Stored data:

__________________________________________________

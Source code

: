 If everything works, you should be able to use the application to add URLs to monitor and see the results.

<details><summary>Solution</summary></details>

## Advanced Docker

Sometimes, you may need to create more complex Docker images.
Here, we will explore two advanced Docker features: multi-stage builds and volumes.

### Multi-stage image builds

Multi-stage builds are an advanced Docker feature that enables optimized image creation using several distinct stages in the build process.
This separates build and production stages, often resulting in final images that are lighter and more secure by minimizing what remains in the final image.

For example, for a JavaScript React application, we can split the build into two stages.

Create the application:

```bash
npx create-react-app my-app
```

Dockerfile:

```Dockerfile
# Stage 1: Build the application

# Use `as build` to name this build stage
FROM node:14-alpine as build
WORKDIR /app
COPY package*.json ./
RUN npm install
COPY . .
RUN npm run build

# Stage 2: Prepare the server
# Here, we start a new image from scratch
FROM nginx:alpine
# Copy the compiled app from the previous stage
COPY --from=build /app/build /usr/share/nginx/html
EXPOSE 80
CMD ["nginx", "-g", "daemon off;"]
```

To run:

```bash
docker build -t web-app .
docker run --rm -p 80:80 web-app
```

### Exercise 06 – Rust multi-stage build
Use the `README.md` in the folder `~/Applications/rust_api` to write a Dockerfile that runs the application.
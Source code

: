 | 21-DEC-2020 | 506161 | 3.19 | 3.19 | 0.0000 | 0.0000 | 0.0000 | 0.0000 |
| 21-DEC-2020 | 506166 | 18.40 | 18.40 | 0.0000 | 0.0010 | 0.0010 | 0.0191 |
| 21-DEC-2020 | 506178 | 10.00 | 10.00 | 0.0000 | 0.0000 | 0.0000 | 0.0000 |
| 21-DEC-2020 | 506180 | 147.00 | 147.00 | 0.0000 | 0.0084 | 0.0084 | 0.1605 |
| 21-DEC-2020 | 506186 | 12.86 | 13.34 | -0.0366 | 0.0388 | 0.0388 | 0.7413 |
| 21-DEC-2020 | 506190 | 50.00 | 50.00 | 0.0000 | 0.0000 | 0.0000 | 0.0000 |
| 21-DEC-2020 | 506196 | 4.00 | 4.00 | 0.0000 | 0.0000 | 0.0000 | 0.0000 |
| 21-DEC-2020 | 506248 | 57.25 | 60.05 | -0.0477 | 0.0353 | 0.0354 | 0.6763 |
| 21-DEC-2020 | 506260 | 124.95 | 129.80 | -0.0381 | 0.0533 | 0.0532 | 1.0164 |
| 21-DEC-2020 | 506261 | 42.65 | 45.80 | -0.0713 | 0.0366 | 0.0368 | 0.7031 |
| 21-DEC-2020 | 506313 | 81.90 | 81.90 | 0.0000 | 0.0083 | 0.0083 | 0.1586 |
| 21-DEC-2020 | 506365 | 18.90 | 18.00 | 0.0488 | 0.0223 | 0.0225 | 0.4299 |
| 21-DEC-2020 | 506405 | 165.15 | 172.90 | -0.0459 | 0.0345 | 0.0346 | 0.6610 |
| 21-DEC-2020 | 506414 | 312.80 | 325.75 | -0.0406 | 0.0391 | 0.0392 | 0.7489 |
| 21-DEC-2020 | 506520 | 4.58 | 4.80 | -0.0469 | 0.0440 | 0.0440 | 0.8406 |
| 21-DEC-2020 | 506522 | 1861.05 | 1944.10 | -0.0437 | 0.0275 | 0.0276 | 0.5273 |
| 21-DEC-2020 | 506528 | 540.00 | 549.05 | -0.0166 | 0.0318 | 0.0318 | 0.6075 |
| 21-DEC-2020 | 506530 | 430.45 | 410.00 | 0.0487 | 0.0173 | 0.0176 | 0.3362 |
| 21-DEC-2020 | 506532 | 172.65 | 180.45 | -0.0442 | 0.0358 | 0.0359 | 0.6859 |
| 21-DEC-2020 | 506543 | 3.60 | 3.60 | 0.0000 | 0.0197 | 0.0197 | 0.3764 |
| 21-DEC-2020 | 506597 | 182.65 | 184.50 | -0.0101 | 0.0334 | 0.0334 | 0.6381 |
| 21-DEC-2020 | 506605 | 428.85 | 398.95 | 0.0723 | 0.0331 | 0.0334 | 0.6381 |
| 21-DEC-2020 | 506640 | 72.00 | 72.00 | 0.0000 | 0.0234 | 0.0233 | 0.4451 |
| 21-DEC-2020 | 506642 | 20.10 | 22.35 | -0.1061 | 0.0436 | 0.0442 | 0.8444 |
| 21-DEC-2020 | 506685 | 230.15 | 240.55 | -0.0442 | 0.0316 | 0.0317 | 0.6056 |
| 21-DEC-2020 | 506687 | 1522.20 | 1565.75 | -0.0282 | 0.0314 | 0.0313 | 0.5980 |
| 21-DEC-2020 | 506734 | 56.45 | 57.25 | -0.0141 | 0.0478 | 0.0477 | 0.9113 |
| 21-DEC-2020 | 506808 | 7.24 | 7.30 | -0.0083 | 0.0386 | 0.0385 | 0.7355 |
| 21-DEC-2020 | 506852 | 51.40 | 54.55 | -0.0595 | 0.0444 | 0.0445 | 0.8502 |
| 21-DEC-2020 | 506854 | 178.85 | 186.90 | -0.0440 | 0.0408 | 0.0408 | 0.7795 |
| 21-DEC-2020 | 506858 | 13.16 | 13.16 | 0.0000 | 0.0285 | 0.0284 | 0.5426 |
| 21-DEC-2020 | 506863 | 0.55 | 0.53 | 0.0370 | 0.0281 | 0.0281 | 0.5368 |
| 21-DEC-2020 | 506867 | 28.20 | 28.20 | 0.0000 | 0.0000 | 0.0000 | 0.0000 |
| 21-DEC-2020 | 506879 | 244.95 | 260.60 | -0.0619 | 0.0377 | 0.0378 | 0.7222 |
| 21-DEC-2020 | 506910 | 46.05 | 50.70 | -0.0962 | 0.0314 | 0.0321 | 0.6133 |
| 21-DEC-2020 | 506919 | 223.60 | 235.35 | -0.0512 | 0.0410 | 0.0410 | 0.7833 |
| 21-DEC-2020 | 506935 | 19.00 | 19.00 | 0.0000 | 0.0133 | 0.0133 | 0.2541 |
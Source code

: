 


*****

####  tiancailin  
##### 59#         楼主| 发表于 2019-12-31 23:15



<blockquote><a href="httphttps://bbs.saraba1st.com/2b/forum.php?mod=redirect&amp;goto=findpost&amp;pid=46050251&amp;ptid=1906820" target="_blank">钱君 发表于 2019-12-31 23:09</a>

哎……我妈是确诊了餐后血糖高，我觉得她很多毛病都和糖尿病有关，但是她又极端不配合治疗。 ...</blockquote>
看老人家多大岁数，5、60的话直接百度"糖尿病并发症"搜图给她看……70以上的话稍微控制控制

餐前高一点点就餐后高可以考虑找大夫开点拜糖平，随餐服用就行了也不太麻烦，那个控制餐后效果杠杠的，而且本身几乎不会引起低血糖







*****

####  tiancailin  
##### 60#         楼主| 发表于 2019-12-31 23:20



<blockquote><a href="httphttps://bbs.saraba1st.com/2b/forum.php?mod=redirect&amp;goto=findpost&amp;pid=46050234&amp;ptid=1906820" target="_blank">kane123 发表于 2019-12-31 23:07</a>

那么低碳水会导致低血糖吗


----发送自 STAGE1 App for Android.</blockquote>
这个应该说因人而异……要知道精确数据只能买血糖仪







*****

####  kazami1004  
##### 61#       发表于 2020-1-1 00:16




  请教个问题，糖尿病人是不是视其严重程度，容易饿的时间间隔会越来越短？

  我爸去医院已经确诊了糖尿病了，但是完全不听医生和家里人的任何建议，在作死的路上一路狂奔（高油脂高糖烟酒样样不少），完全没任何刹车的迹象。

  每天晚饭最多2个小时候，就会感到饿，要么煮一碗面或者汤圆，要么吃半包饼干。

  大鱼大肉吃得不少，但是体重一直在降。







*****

__________________________________________________

Work request — Once you find the line containing "Sometimes, you may", stop: reproduce exactly that line and every line of the data before it, and nothing else.

Expected answer —
Source code

: If everything works, you should be able to use the application to add URLs to monitor and see the results.

<details><summary>Solution</summary></details>

## Advanced Docker

Sometimes, you may need to create more complex Docker images.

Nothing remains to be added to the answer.